Mais Joseph Bovet développe également une autre facette de son talent, celui de chef d’orchestre et de chœur. La Landwehr,
l’Orchestre de la ville, la Société de chant de la ville de Fribourg, le Groupe choral qu’il fonde en 1918, le Chœur-Mixte
de Saint-Nicolas, la Maîtrise de Saint-Nicolas plus connue sous le nom des Pinsons de l’abbé Bovet : impressionnante est la liste
des ensembles dirigés par l’abbé. A leur tête, ils interprètent ses propres partitions mais s’aventurent aussi vers le grand
répertoire. Paulus et le Lauda Sion de Mendelssohn, la Création et les Saisons de Haydn,
le Désert de David, les Requiem de Mozart et de Cherubini, la Passion selon Saint-Marc de Perosi,
de nombreuses cantates de Bach mais aussi des œuvres plus contemporaines comme le Roi David de Honegger et le
Psaume LXXX de Roussel.
A travers ces multiples activités, celui qui est chanoine du Chapitre de Saint-Nicolas depuis 1930 influence le goût musical
collectif. Durant la Deuxième guerre mondiale, il participe à la Défense nationale spirituelle en sillonnant la Suisse entière,
accompagné de ses ensembles, donnant causeries et auditions à la troupe et aux civils, dont il remonte le moral.

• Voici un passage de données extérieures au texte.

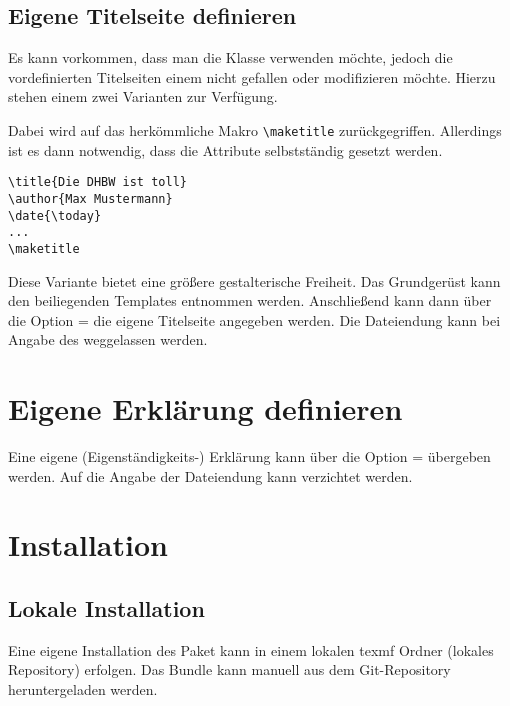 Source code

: \documentclass[babel=ngerman,highlight=false]{skdoc}
\begin{document}
        \subsection{Eigene Titelseite definieren}
            Es kann vorkommen, dass man die Klasse verwenden möchte, jedoch die vordefinierten Titelseiten einem nicht gefallen oder modifizieren möchte. Hierzu stehen einem zwei Varianten zur Verfügung.

            Dabei wird auf das herkömmliche Makro \verb|\maketitle| zurückgegriffen. Allerdings ist es dann notwendig, dass die Attribute selbstständig gesetzt werden.
            \begin{verbatim}
\title{Die DHBW ist toll}
\author{Max Mustermann}
\date{\today}
...
\maketitle
            \end{verbatim}

            Diese Variante bietet eine größere gestalterische Freiheit. Das Grundgerüst kann den beiliegenden Templates entnommen werden. Anschließend kann dann über die Option  =  die eigene Titelseite angegeben werden. Die Dateiendung kann bei Angabe des  weggelassen werden.

        \section{Eigene Erklärung definieren}
            Eine eigene (Eigenständigkeits-) Erklärung kann über die Option  =  übergeben werden. Auf die Angabe der Dateiendung kann verzichtet werden.


    \section{Installation}
        \subsection{Lokale Installation}
            Eine eigene Installation des Paket kann in einem lokalen texmf Ordner (lokales Repository) erfolgen. Das Bundle kann manuell aus dem Git-Repository heruntergeladen werden.
\end{document}
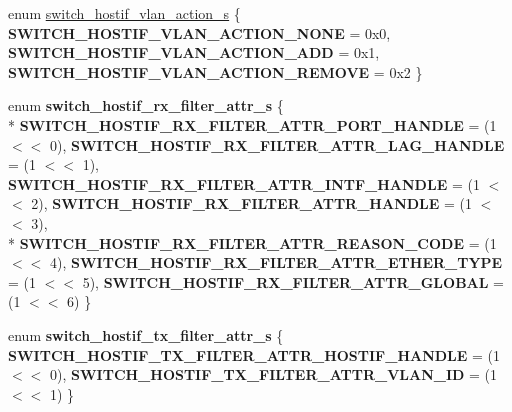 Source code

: \begin{DoxyCompactItemize}
\item 
enum \hyperlink{group__HostInterface_ga0986f09d2454602d51b3051c139a2f6f}{switch\+\_\+hostif\+\_\+vlan\+\_\+action\+\_\+s} \{ {\bfseries S\+W\+I\+T\+C\+H\+\_\+\+H\+O\+S\+T\+I\+F\+\_\+\+V\+L\+A\+N\+\_\+\+A\+C\+T\+I\+O\+N\+\_\+\+N\+O\+N\+E} = 0x0, 
{\bfseries S\+W\+I\+T\+C\+H\+\_\+\+H\+O\+S\+T\+I\+F\+\_\+\+V\+L\+A\+N\+\_\+\+A\+C\+T\+I\+O\+N\+\_\+\+A\+D\+D} = 0x1, 
{\bfseries S\+W\+I\+T\+C\+H\+\_\+\+H\+O\+S\+T\+I\+F\+\_\+\+V\+L\+A\+N\+\_\+\+A\+C\+T\+I\+O\+N\+\_\+\+R\+E\+M\+O\+V\+E} = 0x2
 \}
\item 
\hypertarget{group__HostInterface_gaae20631e30094c4d344a96c98673c6cb}{enum {\bfseries switch\+\_\+hostif\+\_\+rx\+\_\+filter\+\_\+attr\+\_\+s} \{ \\*
{\bfseries S\+W\+I\+T\+C\+H\+\_\+\+H\+O\+S\+T\+I\+F\+\_\+\+R\+X\+\_\+\+F\+I\+L\+T\+E\+R\+\_\+\+A\+T\+T\+R\+\_\+\+P\+O\+R\+T\+\_\+\+H\+A\+N\+D\+L\+E} = (1 $<$$<$ 0), 
{\bfseries S\+W\+I\+T\+C\+H\+\_\+\+H\+O\+S\+T\+I\+F\+\_\+\+R\+X\+\_\+\+F\+I\+L\+T\+E\+R\+\_\+\+A\+T\+T\+R\+\_\+\+L\+A\+G\+\_\+\+H\+A\+N\+D\+L\+E} = (1 $<$$<$ 1), 
{\bfseries S\+W\+I\+T\+C\+H\+\_\+\+H\+O\+S\+T\+I\+F\+\_\+\+R\+X\+\_\+\+F\+I\+L\+T\+E\+R\+\_\+\+A\+T\+T\+R\+\_\+\+I\+N\+T\+F\+\_\+\+H\+A\+N\+D\+L\+E} = (1 $<$$<$ 2), 
{\bfseries S\+W\+I\+T\+C\+H\+\_\+\+H\+O\+S\+T\+I\+F\+\_\+\+R\+X\+\_\+\+F\+I\+L\+T\+E\+R\+\_\+\+A\+T\+T\+R\+\_\+\+H\+A\+N\+D\+L\+E} = (1 $<$$<$ 3), 
\\*
{\bfseries S\+W\+I\+T\+C\+H\+\_\+\+H\+O\+S\+T\+I\+F\+\_\+\+R\+X\+\_\+\+F\+I\+L\+T\+E\+R\+\_\+\+A\+T\+T\+R\+\_\+\+R\+E\+A\+S\+O\+N\+\_\+\+C\+O\+D\+E} = (1 $<$$<$ 4), 
{\bfseries S\+W\+I\+T\+C\+H\+\_\+\+H\+O\+S\+T\+I\+F\+\_\+\+R\+X\+\_\+\+F\+I\+L\+T\+E\+R\+\_\+\+A\+T\+T\+R\+\_\+\+E\+T\+H\+E\+R\+\_\+\+T\+Y\+P\+E} = (1 $<$$<$ 5), 
{\bfseries S\+W\+I\+T\+C\+H\+\_\+\+H\+O\+S\+T\+I\+F\+\_\+\+R\+X\+\_\+\+F\+I\+L\+T\+E\+R\+\_\+\+A\+T\+T\+R\+\_\+\+G\+L\+O\+B\+A\+L} = (1 $<$$<$ 6)
 \}}\label{group__HostInterface_gaae20631e30094c4d344a96c98673c6cb}

\item 
\hypertarget{group__HostInterface_gab7d97f894a9ffb9e8121021de6bd99bf}{enum {\bfseries switch\+\_\+hostif\+\_\+tx\+\_\+filter\+\_\+attr\+\_\+s} \{ {\bfseries S\+W\+I\+T\+C\+H\+\_\+\+H\+O\+S\+T\+I\+F\+\_\+\+T\+X\+\_\+\+F\+I\+L\+T\+E\+R\+\_\+\+A\+T\+T\+R\+\_\+\+H\+O\+S\+T\+I\+F\+\_\+\+H\+A\+N\+D\+L\+E} = (1 $<$$<$ 0), 
{\bfseries S\+W\+I\+T\+C\+H\+\_\+\+H\+O\+S\+T\+I\+F\+\_\+\+T\+X\+\_\+\+F\+I\+L\+T\+E\+R\+\_\+\+A\+T\+T\+R\+\_\+\+V\+L\+A\+N\+\_\+\+I\+D} = (1 $<$$<$ 1)
 \}}\label{group__HostInterface_gab7d97f894a9ffb9e8121021de6bd99bf}


\end{DoxyCompactItemize}
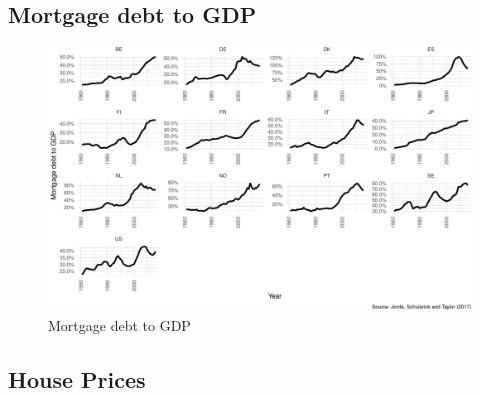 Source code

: \documentclass[
]{book}
\begin{document}
\hypertarget{sec:fi-fl-sfc-Ap-A-MtoGDP}{%
\subsection{Mortgage debt to GDP}\label{sec:fi-fl-sfc-Ap-A-MtoGDP}}

\begin{figure}
\centering
\includegraphics{figures/fl-fi-sfc-hh-debt-1.pdf}
\caption{\label{fig:fl-fi-sfc-hh-debt}Mortgage debt to GDP}
\end{figure}

\hypertarget{sec:fi-fl-sfc-Ap-A-OECD-house-prices}{%
\subsection{House Prices}\label{sec:fi-fl-sfc-Ap-A-OECD-house-prices}}
\end{document}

Le nom de Joseph Bovet est resté attaché à ces structures musicales, dont certaines lui ont survécu. Mais son rayonnement, l’abbé
le doit aussi à ses compositions. Ce sont pas moins de 3000 œuvres qui composent actuellement son catalogue. Réparties assez
équitablement entre profane et sacré, ces compositions, d’inégales dimensions et valeurs, ont été notamment diffusées dans de
nombreux chansonniers édités dans toute la Suisse romande. Durant la première moitié du XXe siècle, rares sont les recueils de
chant qui ne contiennent des compositions de Bovet.
Emblème de cette production, le Vieux chalet (1911) a rencontré dès sa publication un immense succès, traduit dans de
très nombreuses langues. Si les œuvres de l’abbé Bovet ont touché le peuple, c’est notamment en raison de la simplicité
de leur forme, de leur qualité mélodique, du caractère rassurant qui en émane. Perçu comme un des maîtres de la chanson populaire,
Bovet a su offrir à ses contemporains une sorte de « patrie musicale », au moment où la société rurale subissait les assauts
de la modernité. Ses festivals, et notamment Mon Pays (1934) monté à l’occasion du Tir fédéral, furent de grandioses
mises en scène d’un pays à la recherche de son identité.
Présenté à la fin de sa vie comme le « barde du pays », le charismatique prêtre a joui d’une immense popularité, au point d’avoir
des obsèques quasi nationales, à son décès le 10 février 1951. Par deux fois, les Fribourgeois lui ont élevé une statue :
à Fribourg en 1955 et à Bulle en 1957. Une chose unique dans les annales du canton. Sa mémoire a fait l’objet d’un véritable
culte, notamment parmi les Fribourgeois de l’extérieur, une association issue de l’exode rural qui a fixé la figure du musicien
sur son drapeau.
En 2001, à l’occasion du cinquantième anniversaire de sa mort, les nombreuses manifestations et concerts ont témoigné de la
pérennité du souvenir d’un musicien qui tient, pour Fribourg, d’un véritable lieu de mémoire.